- [Exercise objective] Output exactly the lines below, starting with the line that has "Criado nosso teste, basta" and going on through the line that has "Para sofrer menos, podemos", both included, and no other lines.

- [Data supplied]
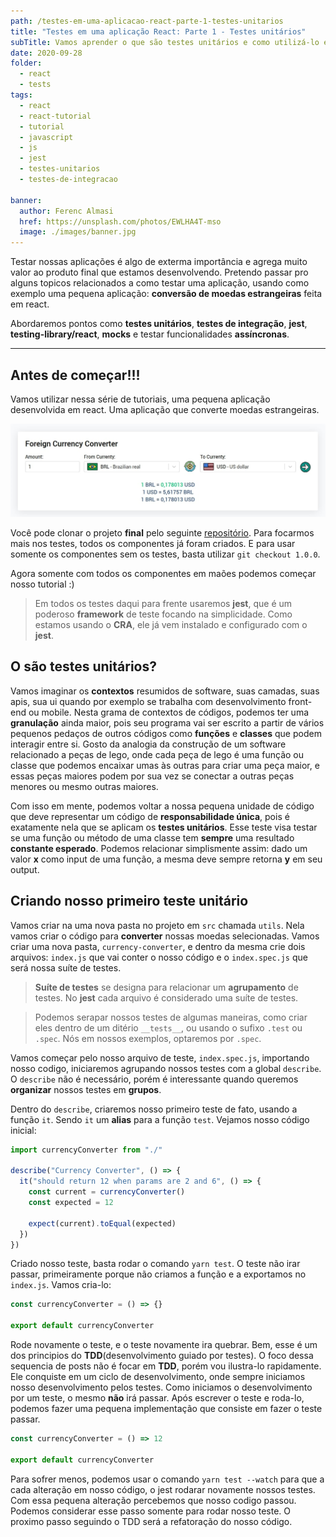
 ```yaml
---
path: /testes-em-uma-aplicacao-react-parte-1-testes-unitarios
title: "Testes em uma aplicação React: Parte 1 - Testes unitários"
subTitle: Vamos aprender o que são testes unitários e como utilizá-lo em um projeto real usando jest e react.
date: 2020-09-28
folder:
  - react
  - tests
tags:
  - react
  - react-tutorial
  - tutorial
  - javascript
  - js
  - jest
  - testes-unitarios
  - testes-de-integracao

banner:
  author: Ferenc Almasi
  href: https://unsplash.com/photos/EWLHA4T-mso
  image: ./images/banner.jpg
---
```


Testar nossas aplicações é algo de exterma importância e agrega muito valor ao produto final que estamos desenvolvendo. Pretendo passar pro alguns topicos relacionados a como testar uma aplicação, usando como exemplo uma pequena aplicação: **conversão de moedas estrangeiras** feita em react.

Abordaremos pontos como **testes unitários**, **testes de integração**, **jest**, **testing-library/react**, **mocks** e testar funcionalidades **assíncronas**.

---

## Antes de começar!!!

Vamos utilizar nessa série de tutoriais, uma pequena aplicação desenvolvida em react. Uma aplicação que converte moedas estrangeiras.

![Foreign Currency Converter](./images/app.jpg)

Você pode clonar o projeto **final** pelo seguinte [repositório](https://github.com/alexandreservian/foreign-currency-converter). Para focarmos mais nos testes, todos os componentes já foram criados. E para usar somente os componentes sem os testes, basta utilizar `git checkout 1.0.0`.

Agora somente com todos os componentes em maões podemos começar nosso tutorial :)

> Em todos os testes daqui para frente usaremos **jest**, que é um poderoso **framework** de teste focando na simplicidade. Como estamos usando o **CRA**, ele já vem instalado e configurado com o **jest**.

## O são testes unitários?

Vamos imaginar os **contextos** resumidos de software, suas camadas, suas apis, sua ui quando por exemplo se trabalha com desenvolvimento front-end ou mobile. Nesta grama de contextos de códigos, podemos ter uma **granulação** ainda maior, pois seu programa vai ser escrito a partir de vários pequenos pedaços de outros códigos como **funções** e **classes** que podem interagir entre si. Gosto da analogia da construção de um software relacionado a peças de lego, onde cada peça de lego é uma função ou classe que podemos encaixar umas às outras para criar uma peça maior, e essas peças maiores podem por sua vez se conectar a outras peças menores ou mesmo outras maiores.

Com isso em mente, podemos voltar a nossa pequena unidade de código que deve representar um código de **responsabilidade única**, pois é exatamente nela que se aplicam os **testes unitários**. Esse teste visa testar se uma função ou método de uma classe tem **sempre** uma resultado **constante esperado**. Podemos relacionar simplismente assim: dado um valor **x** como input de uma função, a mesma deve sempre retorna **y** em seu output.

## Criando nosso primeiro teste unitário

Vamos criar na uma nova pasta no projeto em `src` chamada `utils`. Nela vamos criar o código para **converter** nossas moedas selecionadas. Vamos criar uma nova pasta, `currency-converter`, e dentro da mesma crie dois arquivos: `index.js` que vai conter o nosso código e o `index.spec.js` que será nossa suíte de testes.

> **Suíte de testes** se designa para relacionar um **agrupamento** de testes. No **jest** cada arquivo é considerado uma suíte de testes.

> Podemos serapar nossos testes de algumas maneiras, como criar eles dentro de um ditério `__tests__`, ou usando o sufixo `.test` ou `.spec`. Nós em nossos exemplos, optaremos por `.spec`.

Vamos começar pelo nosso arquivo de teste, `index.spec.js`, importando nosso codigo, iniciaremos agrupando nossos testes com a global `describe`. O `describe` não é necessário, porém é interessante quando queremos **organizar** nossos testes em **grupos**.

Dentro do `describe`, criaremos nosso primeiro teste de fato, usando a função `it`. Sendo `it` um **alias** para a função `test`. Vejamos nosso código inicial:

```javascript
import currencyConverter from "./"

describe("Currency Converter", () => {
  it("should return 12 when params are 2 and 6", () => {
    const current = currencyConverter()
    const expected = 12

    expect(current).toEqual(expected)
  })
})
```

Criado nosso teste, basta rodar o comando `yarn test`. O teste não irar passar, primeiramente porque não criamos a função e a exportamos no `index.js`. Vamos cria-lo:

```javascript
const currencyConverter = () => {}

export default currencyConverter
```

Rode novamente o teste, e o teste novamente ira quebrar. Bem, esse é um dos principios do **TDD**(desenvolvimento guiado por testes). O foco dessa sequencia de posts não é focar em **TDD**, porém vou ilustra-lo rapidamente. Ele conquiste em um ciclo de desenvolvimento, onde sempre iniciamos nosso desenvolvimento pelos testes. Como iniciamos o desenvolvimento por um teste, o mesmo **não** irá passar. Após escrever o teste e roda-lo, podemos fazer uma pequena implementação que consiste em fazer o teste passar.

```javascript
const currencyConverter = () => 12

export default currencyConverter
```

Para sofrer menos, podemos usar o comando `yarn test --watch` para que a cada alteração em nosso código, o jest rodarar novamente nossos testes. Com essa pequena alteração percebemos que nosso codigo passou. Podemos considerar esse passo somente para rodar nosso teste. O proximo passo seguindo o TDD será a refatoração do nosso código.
...
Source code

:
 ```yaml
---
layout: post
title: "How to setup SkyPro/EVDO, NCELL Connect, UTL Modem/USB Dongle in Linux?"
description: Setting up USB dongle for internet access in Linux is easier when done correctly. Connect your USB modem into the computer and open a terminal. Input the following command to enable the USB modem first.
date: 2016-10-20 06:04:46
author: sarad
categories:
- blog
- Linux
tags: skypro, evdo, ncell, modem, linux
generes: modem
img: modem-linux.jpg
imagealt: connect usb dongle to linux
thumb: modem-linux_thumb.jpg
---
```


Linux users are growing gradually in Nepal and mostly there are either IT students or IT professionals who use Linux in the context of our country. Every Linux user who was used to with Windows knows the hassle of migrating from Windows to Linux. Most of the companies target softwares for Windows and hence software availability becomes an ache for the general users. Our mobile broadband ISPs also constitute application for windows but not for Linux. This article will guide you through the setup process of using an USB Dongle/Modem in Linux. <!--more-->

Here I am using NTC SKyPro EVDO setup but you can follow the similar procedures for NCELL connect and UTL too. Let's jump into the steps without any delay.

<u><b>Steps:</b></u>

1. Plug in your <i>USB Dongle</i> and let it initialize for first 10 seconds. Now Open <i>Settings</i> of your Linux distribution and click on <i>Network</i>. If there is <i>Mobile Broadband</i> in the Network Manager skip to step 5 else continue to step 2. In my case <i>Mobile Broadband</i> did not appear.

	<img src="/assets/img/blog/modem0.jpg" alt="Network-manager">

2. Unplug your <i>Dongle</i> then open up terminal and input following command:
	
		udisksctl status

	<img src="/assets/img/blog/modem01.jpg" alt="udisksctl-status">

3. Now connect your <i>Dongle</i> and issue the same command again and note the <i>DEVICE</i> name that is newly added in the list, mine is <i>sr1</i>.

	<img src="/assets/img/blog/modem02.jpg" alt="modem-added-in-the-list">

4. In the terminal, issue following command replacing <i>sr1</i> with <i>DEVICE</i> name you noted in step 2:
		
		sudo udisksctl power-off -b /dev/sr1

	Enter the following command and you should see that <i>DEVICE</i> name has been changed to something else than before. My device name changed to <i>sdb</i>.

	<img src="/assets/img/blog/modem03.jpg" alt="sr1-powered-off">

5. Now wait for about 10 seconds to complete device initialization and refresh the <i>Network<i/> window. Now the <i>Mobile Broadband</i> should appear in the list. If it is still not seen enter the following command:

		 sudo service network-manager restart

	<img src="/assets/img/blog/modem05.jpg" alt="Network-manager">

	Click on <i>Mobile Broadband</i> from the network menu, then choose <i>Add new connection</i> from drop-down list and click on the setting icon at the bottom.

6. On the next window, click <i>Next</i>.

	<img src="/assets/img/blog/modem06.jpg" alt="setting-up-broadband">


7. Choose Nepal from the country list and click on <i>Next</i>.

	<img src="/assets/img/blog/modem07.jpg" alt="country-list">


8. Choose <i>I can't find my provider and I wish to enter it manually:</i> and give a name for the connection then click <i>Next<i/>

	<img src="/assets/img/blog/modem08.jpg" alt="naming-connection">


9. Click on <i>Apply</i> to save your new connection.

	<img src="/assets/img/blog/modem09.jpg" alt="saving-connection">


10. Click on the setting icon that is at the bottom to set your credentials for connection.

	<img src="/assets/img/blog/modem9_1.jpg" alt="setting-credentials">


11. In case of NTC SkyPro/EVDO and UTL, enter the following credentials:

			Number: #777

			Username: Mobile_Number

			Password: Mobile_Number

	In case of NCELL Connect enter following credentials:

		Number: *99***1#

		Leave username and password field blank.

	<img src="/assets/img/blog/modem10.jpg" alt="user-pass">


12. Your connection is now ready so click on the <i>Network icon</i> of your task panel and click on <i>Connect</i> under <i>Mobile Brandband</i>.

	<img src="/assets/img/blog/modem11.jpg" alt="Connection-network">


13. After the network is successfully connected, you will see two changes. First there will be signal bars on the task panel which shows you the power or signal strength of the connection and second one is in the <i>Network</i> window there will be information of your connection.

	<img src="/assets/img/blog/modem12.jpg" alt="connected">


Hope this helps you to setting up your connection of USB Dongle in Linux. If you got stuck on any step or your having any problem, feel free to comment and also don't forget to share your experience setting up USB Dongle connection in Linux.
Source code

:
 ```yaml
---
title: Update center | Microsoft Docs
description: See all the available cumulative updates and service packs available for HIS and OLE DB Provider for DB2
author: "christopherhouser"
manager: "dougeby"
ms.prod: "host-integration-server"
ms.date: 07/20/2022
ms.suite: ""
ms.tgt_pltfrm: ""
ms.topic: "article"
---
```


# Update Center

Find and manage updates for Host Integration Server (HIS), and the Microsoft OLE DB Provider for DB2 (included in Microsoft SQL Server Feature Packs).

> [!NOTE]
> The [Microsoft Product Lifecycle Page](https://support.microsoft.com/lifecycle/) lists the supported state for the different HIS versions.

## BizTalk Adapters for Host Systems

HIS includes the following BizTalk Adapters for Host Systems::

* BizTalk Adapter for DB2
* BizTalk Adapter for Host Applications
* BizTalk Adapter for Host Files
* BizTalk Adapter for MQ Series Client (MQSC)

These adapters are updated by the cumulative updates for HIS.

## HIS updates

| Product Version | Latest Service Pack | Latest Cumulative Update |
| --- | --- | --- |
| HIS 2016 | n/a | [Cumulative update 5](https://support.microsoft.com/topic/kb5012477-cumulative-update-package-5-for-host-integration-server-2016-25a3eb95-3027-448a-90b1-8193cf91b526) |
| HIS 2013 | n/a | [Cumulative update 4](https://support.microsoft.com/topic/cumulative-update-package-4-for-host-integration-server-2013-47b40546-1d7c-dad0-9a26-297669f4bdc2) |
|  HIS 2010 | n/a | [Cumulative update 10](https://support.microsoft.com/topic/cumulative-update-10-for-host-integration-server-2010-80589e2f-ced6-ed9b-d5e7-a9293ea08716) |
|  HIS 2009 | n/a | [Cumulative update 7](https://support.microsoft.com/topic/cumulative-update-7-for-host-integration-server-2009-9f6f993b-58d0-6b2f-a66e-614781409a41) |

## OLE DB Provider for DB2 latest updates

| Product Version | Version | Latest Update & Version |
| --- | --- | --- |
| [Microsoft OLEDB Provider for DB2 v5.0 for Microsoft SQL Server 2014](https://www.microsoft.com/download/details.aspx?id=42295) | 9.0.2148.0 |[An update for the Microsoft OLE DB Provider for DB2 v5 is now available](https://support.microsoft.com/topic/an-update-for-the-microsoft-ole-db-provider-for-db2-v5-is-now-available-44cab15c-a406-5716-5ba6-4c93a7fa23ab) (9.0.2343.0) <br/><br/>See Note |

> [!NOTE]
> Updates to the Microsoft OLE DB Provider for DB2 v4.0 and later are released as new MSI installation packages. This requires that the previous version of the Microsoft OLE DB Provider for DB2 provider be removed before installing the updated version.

- [Solution]
Criado nosso teste, basta rodar o comando `yarn test`. O teste não irar passar, primeiramente porque não criamos a função e a exportamos no `index.js`. Vamos cria-lo:

```javascript
const currencyConverter = () => {}

export default currencyConverter
```

Rode novamente o teste, e o teste novamente ira quebrar. Bem, esse é um dos principios do **TDD**(desenvolvimento guiado por testes). O foco dessa sequencia de posts não é focar em **TDD**, porém vou ilustra-lo rapidamente. Ele conquiste em um ciclo de desenvolvimento, onde sempre iniciamos nosso desenvolvimento pelos testes. Como iniciamos o desenvolvimento por um teste, o mesmo **não** irá passar. Após escrever o teste e roda-lo, podemos fazer uma pequena implementação que consiste em fazer o teste passar.

```javascript
const currencyConverter = () => 12

export default currencyConverter
```

Para sofrer menos, podemos usar o comando `yarn test --watch` para que a cada alteração em nosso código, o jest rodarar novamente nossos testes. Com essa pequena alteração percebemos que nosso codigo passou. Podemos considerar esse passo somente para rodar nosso teste. O proximo passo seguindo o TDD será a refatoração do nosso código.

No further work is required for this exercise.